Some personalities tend toward the gentle and nurturing side of life, so when they collide with the bold, sometimes brash, and clearly honest type of personalities, they tend to think the honest people are mean. Being honest is not being mean. Being honest is truthfully letting the other person know how their response to you effects you. Honesty builds trust; you know how there’s some people who will just tell it like it is? Sometimes you don’t like what they say, but you need to hear it.
One place our society really wants honesty is in the medical profession. Our society pays medical people to be honest. Think about it: I paid the dentist a lot of money to poke around in my teeth to tell me they are somewhat healthy, but I need to floss. I went back four months later, and they told me I still have a lot of plaque, so I should be flossing every day. It took me the third time to really get the point that they wouldn’t have to scrape at my teeth so much if I just flossed EVERY DAY! Learning how to transition out of that too-nurturing and gentle tendency toward being honest mixed with love has been a journey for me.
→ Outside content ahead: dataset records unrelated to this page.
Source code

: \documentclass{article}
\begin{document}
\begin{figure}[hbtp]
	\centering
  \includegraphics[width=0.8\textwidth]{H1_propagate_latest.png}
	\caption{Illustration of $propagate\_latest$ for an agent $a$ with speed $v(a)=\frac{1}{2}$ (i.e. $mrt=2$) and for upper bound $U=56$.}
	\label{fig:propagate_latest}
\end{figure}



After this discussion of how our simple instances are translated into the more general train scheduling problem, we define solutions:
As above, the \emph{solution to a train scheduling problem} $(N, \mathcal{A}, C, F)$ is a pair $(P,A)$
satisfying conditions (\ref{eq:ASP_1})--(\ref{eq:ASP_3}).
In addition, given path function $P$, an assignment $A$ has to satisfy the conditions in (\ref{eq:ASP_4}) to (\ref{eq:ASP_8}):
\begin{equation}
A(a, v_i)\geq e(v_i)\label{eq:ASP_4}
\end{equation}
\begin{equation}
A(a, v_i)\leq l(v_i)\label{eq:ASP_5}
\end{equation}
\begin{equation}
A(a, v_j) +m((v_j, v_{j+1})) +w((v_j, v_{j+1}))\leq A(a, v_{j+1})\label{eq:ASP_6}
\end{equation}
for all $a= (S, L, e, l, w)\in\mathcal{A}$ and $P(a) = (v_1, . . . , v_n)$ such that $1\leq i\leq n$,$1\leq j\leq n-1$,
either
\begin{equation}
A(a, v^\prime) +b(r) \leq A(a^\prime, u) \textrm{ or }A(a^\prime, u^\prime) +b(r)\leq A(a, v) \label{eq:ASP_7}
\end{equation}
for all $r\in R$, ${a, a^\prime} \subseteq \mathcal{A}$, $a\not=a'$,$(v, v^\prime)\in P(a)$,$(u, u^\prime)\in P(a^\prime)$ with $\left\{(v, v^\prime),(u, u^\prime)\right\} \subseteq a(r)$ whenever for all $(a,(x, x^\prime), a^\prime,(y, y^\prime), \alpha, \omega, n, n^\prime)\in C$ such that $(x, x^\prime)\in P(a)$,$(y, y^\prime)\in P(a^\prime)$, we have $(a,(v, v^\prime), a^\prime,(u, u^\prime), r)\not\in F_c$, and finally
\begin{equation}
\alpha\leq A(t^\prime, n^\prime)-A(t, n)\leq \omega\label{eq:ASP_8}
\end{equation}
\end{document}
I’ve swung toward to harsh and honest side sometimes, but with loving feedback from friends, I’m learning how to be balanced.
Sometimes we need people to be repeatedly, lovingly honest toward us–sometimes we have to pay them (I’m flossing more often now!), but sometimes they are old friends who care for us enough to let us know the truth, and who still love us even when we hurt them. Working toward that type of relationship is something I desire. I desire to be around people who will tell me the truth in love, even when it’s hard.